Autorin Silvia Bovenschen

Schreiben mit "grimmiger Heiterkeit"

Silvia Bovenschen (2008)
Silvia Bovenschen in ihrer Berliner Wohnung © imago / Christian Thiel
Silvia Bovenschen im Gespräch mit Britta Bürger · 23.05.2016
Trotz ihrer schweren Krankheit wurde Silvia Bovenschen eine der führenden Intellektuellen Deutschlands. Britta Bürger besuchte sie in ihrer Berliner Wohnung und sprach mit ihr über Feminismus, Literatur und ihre langjährige gleichgeschlechtliche Beziehung.
Silvia Bovenschen erfuhr mit Mitte 20, dass sie an multipler Sklerose leidet. Sie lehrte dennoch 20 Jahre lang Literaturwissenschaft an der Johann Wolfgang Goethe-Universität in Frankfurt am Main:
"Das Lesen war eine Möglichkeit, sich in ganz ferne Bereiche entführen zu lassen, und ich war lesesüchtig. Ich habe alles gelesen, was mir unter die Augen kam. Also man konnte mir auch kein größeres Glück bereiten als mir ein Buch zu schenken, und ich hab mich durch die Bibliothek meines Vaters gefressen. Ich hab wirklich wahnhaft viel gelesen. Ich glaube deshalb bin ich Literaturwissenschaftlerin geworden – solange ich las, hatte ich nie das Gefühl, dass ich arbeite."

Vordenkerin des Feminismus

In ihrer Studentenzeit war sie - wie viele andere - vom Gedankengut der 68er Bewegung fasziniert. Sie hörte unter anderem die Vorlesungen des Philosophen und Soziologen Theodor W. Adorno und war Mitglied diverser Gruppierungen, die auf der Suche nach neuen Ideen waren. Da in diesen linken Kreisen laut Bovenschen von Gleichberechtigung keine Rede sein konnte, gründete sie mit anderen den Frankfurter "Weiberrat" und wurde zur Vordenkerin des Feminismus. Ihre Dissertation "Die imaginierte Weiblichkeit" wurde zu einem feministischen Standardwerk.
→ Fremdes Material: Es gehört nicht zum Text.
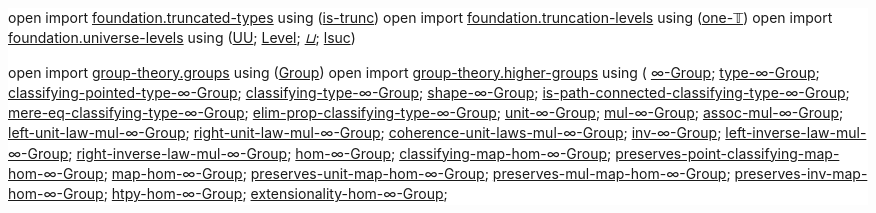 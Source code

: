 <a id="774" class="Keyword">open</a> <a id="779" class="Keyword">import</a> <a id="786" href="foundation.truncated-types.html" class="Module">foundation.truncated-types</a> <a id="813" class="Keyword">using</a> <a id="819" class="Symbol">(</a><a id="820" href="foundation-core.truncated-types.html#1466" class="Function">is-trunc</a><a id="828" class="Symbol">)</a>
<a id="830" class="Keyword">open</a> <a id="835" class="Keyword">import</a> <a id="842" href="foundation.truncation-levels.html" class="Module">foundation.truncation-levels</a> <a id="871" class="Keyword">using</a> <a id="877" class="Symbol">(</a><a id="878" href="foundation-core.truncation-levels.html#517" class="Function">one-𝕋</a><a id="883" class="Symbol">)</a>
<a id="885" class="Keyword">open</a> <a id="890" class="Keyword">import</a> <a id="897" href="foundation.universe-levels.html" class="Module">foundation.universe-levels</a> <a id="924" class="Keyword">using</a> <a id="930" class="Symbol">(</a><a id="931" href="foundation-core.universe-levels.html#222" class="Primitive">UU</a><a id="933" class="Symbol">;</a> <a id="935" href="Agda.Primitive.html#597" class="Postulate">Level</a><a id="940" class="Symbol">;</a> <a id="942" href="Agda.Primitive.html#810" class="Primitive Operator">_⊔_</a><a id="945" class="Symbol">;</a> <a id="947" href="Agda.Primitive.html#780" class="Primitive">lsuc</a><a id="951" class="Symbol">)</a>

<a id="954" class="Keyword">open</a> <a id="959" class="Keyword">import</a> <a id="966" href="group-theory.groups.html" class="Module">group-theory.groups</a> <a id="986" class="Keyword">using</a> <a id="992" class="Symbol">(</a><a id="993" href="group-theory.groups.html#1961" class="Function">Group</a><a id="998" class="Symbol">)</a>
<a id="1000" class="Keyword">open</a> <a id="1005" class="Keyword">import</a> <a id="1012" href="group-theory.higher-groups.html" class="Module">group-theory.higher-groups</a> <a id="1039" class="Keyword">using</a>
  <a id="1047" class="Symbol">(</a> <a id="1049" href="group-theory.higher-groups.html#1500" class="Function">∞-Group</a><a id="1056" class="Symbol">;</a> <a id="1058" href="group-theory.higher-groups.html#2706" class="Function">type-∞-Group</a><a id="1070" class="Symbol">;</a> <a id="1072" href="group-theory.higher-groups.html#1666" class="Function">classifying-pointed-type-∞-Group</a><a id="1104" class="Symbol">;</a>
    <a id="1110" href="group-theory.higher-groups.html#1762" class="Function">classifying-type-∞-Group</a><a id="1134" class="Symbol">;</a> <a id="1136" href="group-theory.higher-groups.html#1881" class="Function">shape-∞-Group</a><a id="1149" class="Symbol">;</a>
    <a id="1155" href="group-theory.higher-groups.html#1996" class="Function">is-path-connected-classifying-type-∞-Group</a><a id="1197" class="Symbol">;</a>
    <a id="1203" href="group-theory.higher-groups.html#2144" class="Function">mere-eq-classifying-type-∞-Group</a><a id="1235" class="Symbol">;</a>
    <a id="1241" href="group-theory.higher-groups.html#2349" class="Function">elim-prop-classifying-type-∞-Group</a><a id="1275" class="Symbol">;</a>
    <a id="1281" href="group-theory.higher-groups.html#2786" class="Function">unit-∞-Group</a><a id="1293" class="Symbol">;</a> <a id="1295" href="group-theory.higher-groups.html#2874" class="Function">mul-∞-Group</a><a id="1306" class="Symbol">;</a> <a id="1308" href="group-theory.higher-groups.html#2982" class="Function">assoc-mul-∞-Group</a><a id="1325" class="Symbol">;</a>
    <a id="1331" href="group-theory.higher-groups.html#3189" class="Function">left-unit-law-mul-∞-Group</a><a id="1356" class="Symbol">;</a> <a id="1358" href="group-theory.higher-groups.html#3366" class="Function">right-unit-law-mul-∞-Group</a><a id="1384" class="Symbol">;</a>
    <a id="1390" href="group-theory.higher-groups.html#3546" class="Function">coherence-unit-laws-mul-∞-Group</a><a id="1421" class="Symbol">;</a> <a id="1423" href="group-theory.higher-groups.html#3723" class="Function">inv-∞-Group</a><a id="1434" class="Symbol">;</a>
    <a id="1440" href="group-theory.higher-groups.html#3823" class="Function">left-inverse-law-mul-∞-Group</a><a id="1468" class="Symbol">;</a> <a id="1470" href="group-theory.higher-groups.html#4023" class="Function">right-inverse-law-mul-∞-Group</a><a id="1499" class="Symbol">;</a>
    <a id="1505" href="group-theory.higher-groups.html#4296" class="Function">hom-∞-Group</a><a id="1516" class="Symbol">;</a> <a id="1518" href="group-theory.higher-groups.html#4419" class="Function">classifying-map-hom-∞-Group</a><a id="1545" class="Symbol">;</a>
    <a id="1551" href="group-theory.higher-groups.html#4666" class="Function">preserves-point-classifying-map-hom-∞-Group</a><a id="1594" class="Symbol">;</a>
    <a id="1600" href="group-theory.higher-groups.html#4986" class="Function">map-hom-∞-Group</a><a id="1615" class="Symbol">;</a> <a id="1617" href="group-theory.higher-groups.html#5171" class="Function">preserves-unit-map-hom-∞-Group</a><a id="1647" class="Symbol">;</a>
    <a id="1653" href="group-theory.higher-groups.html#5436" class="Function">preserves-mul-map-hom-∞-Group</a><a id="1682" class="Symbol">;</a> <a id="1684" href="group-theory.higher-groups.html#5780" class="Function">preserves-inv-map-hom-∞-Group</a><a id="1713" class="Symbol">;</a>
    <a id="1719" href="group-theory.higher-groups.html#6230" class="Function">htpy-hom-∞-Group</a><a id="1735" class="Symbol">;</a> <a id="1737" href="group-theory.higher-groups.html#6434" class="Function">extensionality-hom-∞-Group</a><a id="1763" class="Symbol">;</a>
Rückblickend bilanziert Silvia Bovenschen:
"Ach, vieles, was wir damals gemacht haben, war nicht so ganz unsinnig, aber sie möchte nicht auf die Rolle der Feministin reduziert werden: "Es gibt da eine Schluckauf-Geschichte: Wenn da immer wieder diskutiert wird, warum die Frauen es vielleicht schwerer haben, wenn sie einen anstrengenden Beruf erlernen und ausüben wollen. Ich denke manchmal, das darf nicht wahr sein. Das höre ich jetzt seit 40 Jahren, die gleichen Aussagen und Argumenten – oder seit 50 Jahren."
Sehr früh hat sich Bovenschen auch öffentlich zu ihrer lesbischen Beziehung mit der Malerin Sarah Schuhmann bekannt. Seit 40 Jahren sind sie ein Paar. Sie leben in einer gemeinsamen Wohnung, die Silvia Bovenschen wegen ihrer Krankheit nur noch selten verlässt. Aber Sarah habe immer zu ihr gehalten:
"Wenn es mir schlecht ging, war sie immer zur Stelle. Ich weiß gar nicht, ob ich hier läge, wenn sie nicht gewesen wäre."

Ein Buch als Danksagung

Im vergangenen Jahr widmete sie ihrer langjährigen Lebensgefährtin, das Buch "Sarahs Gesetz"; eine Freundschafts- und Liebesgeschichte, aber auch eine sehr persönliche Danksagung für eine ganz besondere Beziehung:
"Also uns gibt es sozusagen nicht im Plural, weil in vielen Dingen haben wir sicher noch ganz unterschiedliche Grunddisposition. So die Art und Weise, auf etwas zu reagieren, auf etwas Erstaunliches oder ein Phänomen. Oder: Ich habe mich früher immer gewundert über Ehepaare, die gesagt haben 'Wir sehen gern Picasso' oder 'Wir haben diesen Film gern'. Da dachte ich, das kann doch nicht sein, dass zwei Menschen ... Also in diesem Sinne sind wir sicher kein Wir."
Britta Bürger hat Silvia Bovenschen in ihrer Berliner Wohnung besucht und mit ihr über ihre Liebe zur Literatur, den Aufbruch der 60er Jahre und ihre besondere Beziehung zu Sarah Schumann gesprochen.